Guillaume Robichaud completed his bachelor of engineering at École Polytechnique de Montréal in 2003. After working five years as a Mechanical Engineering for General Electric, installing large hydroelectric turbines and generators all around the world, Guillaume attended graduate school to pursue his research interests. He received his Master's degree in mechanical engineering and is now completing a PhD in chemistry at North Carolina State University. “I’ve spent most of my graduate career implementing novel devices and software tools for bioanalytical applications in mass spectrometry,” he says.
David Muddiman received his BS in chemistry from Gannon University (Erie, PA) in 1990 and his PhD in analytical chemistry from the University of Pittsburgh in 1995. David is currently a Distinguished Professor of Chemistry and Founder and Director of the W.M. Keck Fourier Transform Mass Spectrometry Laboratory at North Carolina State University in Raleigh, NC. David’s group has published over 200 peer-reviewed articles on a wide range of topics in the field of mass spectrometry: from studying the fundamentals of novel ionization methods to the application of mass spectrometry to better understand the biology underlying complex molecular processes.
Ken Gerrard’s first professional job was in 1978 writing mainframe pharmacokinetic software for Burroughs Welcome Co. Ken was an undergraduate computer science major with a keen interest in using computers to solve real problems. “After graduate school, I spent several years developing real-time control systems as an independent consultant. When I started working at NCSU 26 years ago my first task was to build a controller for an ultra-precision machine tool. But first we had to build a multiprocessor computer and write an operating system.” For the last 20 years, his work has focused on precision fabrication and metrology of optomechanical systems. “Writing software for imaging mass spectrometry is another metrology problem. I’ve enjoyed learning enough about mass spectrometry to work on tools that help analytic chemists process and visualize large data sets.”

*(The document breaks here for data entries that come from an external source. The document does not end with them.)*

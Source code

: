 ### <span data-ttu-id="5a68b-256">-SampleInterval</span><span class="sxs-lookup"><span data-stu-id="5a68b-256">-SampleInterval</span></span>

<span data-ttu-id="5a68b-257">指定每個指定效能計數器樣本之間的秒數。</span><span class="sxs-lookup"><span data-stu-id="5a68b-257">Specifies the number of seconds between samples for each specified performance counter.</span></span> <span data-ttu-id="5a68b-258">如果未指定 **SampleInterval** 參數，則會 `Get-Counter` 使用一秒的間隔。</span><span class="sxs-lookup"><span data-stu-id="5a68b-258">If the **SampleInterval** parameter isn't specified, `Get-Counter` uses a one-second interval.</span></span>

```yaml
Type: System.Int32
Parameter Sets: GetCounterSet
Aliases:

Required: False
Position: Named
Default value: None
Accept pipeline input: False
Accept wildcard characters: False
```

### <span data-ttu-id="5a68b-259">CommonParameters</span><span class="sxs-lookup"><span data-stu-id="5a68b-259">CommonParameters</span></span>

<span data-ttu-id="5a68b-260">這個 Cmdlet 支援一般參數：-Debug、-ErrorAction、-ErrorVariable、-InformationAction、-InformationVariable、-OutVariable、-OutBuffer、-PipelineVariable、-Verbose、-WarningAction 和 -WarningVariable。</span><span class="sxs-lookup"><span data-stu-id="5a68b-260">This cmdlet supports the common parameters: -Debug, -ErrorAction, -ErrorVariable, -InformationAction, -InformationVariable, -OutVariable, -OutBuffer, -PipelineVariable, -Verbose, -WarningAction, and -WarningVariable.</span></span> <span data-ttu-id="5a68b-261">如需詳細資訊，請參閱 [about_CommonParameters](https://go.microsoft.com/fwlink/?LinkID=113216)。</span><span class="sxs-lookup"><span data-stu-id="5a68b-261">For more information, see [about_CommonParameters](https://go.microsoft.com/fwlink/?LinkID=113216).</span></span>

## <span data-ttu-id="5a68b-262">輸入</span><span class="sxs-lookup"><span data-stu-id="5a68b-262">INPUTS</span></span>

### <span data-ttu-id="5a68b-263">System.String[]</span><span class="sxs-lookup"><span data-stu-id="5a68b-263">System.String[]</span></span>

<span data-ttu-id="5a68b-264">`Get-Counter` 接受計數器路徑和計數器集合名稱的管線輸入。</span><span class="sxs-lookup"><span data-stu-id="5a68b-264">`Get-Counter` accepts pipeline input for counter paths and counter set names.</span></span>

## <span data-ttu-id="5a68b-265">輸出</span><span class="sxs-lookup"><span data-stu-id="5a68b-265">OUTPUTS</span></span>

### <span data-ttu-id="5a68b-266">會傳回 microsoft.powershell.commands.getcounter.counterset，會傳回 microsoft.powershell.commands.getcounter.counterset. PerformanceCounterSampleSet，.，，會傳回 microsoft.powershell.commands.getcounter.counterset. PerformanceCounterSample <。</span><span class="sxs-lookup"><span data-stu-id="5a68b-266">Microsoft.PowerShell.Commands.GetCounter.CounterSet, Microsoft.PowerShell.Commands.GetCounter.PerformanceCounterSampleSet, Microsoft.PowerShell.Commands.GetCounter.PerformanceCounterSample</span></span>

Jeremy Barry attended the University of New Haven in 2004 where he received bachelor’s degrees in chemistry and forensic science. From there he moved south to the University of North Carolina at Greensboro where he studied the fundamentals of chemical separations under Dr. Brent Dawson with a primary focus in capillary electrophoresis. After graduating with a master’s in analytical chemistry, he went down the road to North Carolina State University to pursue his doctoral degree under Dr. David Muddiman. “At NCSU I’ve been involved in pushing the boundaries of ambient ionization mass spectrometry through applications in pharmaceutical analysis and molecular imaging”.